Verified By: Intiser Kabir (Project Manager)

Approved By: Miguel Garcia (Quality Assurance)

Table of Contents

Introduction

This blog post will show the mass of the AT-ST and include the ways that the masses have been initially estimated. All of the parts have been measured for the final mass report.

Mass resource report

Figure 1: Mass Report

Description:

Mass of the AT-ST has been estimated by the given masses on the retailers. The 3D printed parts were estimated by rough calculation shown below. PCB mass was estimated by comparing the size to the 3DoT board size.

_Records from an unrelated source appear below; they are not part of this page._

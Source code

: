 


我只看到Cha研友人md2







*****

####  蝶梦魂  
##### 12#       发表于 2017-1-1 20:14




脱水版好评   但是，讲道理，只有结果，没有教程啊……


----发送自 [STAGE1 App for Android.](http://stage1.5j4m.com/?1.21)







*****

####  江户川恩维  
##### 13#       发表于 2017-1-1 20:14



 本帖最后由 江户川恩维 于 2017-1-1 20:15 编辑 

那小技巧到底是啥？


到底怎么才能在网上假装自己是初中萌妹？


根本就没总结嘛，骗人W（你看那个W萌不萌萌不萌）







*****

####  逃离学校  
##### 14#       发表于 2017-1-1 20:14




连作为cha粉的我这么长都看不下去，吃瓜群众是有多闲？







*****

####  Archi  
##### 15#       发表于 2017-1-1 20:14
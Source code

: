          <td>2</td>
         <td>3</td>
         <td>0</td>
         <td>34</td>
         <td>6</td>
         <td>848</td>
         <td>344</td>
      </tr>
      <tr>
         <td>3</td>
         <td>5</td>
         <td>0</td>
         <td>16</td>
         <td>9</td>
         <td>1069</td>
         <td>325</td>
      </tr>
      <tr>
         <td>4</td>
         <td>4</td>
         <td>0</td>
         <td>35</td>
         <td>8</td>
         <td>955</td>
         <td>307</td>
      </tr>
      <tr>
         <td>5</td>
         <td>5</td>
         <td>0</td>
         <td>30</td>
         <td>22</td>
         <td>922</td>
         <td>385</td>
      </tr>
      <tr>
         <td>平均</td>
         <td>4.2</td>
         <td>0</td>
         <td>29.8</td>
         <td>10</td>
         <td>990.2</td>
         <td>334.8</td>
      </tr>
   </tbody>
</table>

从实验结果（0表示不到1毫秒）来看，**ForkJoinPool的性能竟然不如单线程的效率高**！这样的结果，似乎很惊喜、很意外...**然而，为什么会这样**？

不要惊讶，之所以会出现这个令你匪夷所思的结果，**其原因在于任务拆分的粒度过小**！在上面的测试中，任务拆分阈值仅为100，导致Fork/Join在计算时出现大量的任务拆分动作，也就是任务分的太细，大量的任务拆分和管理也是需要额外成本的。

All of the parts have been measured on the AT-ST. The total mass came out to be 256.80 grams. There are some parts that have been listed as 0 grams because they have been put together in the body weight.

Measuring the Mass

Figure 2: Scale used to measure the mass

Description:

Ozeri pronto digital scale was used to measure the mass of our components. The scale had to be placed on a leveled surface and calibrated by pressing “TARE” button. The weight of the parts was rounded to the nearest gram. I would recommend a scale that has more accuracy for lower masses.

Theo Jansen Leg Dimensions

Figure 3: Theo Jansen leg concept

Description

With the Theo Jansen leg dimensions, we are going to estimate the volume of each legs to find the mass of the legs. The Theo Jansen legs will have a width of 3.96875 mm and thickness of 3.825mm.

Theo Jansen Leg 3D mechanical drawings (from mechanical drawing blog post)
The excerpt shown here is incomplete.